Ghana’s cabinet has approved the establishment of a $250 million AI Centre to serve as the anchor institution for the country’s digital transformation agenda. President John Dramani Mahama will preside over the formal launch of the National Artificial Intelligence Strategy (2023-2033) on April 24, 2026, following cabinet approval of the decade-long blueprint in February 2026. The strategy positions Ghana as a continental AI hub and provides the policy framework under which the civil servant AI training programme, launched in March 2026, operates.
The AI Centre represents the largest single-ticket AI infrastructure commitment by an African government to date and is intended to house research capacity, public sector AI deployment support, and digital skills training. The strategy launch formalises commitments that were previously made through presidential directive and ministerial coordination.

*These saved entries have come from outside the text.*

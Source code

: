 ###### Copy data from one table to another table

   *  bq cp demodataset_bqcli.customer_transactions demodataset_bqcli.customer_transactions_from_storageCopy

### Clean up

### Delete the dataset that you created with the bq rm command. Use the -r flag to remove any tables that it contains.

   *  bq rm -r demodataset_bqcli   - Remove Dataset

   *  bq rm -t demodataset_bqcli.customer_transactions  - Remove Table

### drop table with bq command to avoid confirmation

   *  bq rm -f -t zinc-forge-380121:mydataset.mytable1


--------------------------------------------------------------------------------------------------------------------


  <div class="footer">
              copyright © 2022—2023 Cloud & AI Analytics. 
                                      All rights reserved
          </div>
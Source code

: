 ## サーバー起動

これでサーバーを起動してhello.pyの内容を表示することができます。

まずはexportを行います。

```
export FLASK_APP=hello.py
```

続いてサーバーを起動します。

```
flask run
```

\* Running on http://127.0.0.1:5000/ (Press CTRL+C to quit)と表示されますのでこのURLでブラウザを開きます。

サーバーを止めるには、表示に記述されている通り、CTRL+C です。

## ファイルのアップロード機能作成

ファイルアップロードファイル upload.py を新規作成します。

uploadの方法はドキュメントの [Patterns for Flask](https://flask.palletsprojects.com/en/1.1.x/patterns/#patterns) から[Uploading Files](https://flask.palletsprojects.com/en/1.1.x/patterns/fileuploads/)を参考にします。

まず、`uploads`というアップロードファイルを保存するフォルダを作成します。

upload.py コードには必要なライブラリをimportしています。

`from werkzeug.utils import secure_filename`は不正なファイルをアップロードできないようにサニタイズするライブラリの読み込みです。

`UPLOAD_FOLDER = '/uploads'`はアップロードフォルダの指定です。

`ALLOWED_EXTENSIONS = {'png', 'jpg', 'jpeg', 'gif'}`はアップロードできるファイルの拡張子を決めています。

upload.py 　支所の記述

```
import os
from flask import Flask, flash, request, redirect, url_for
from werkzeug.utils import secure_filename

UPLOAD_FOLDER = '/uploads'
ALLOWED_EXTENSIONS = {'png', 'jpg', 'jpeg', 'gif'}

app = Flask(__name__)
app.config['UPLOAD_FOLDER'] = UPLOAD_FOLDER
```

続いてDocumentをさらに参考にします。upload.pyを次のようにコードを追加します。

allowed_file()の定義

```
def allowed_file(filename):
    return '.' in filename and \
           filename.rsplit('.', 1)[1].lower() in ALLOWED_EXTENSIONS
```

Who it affects: The Ghanaian public sector and technology ecosystem broadly. The AI Centre is designed to support both government AI adoption and private sector AI development. The formal strategy provides the legal and institutional basis for the civil servant training programme already underway.
What is notably missing: Details on the AI Centre’s governance structure, construction timeline, and operational mandate have not been published. It is unclear what proportion of the $250M will support public access to AI literacy resources versus commercial R&D. The strategy launch is a policy milestone but does not by itself create new statutory obligations for AI literacy or training.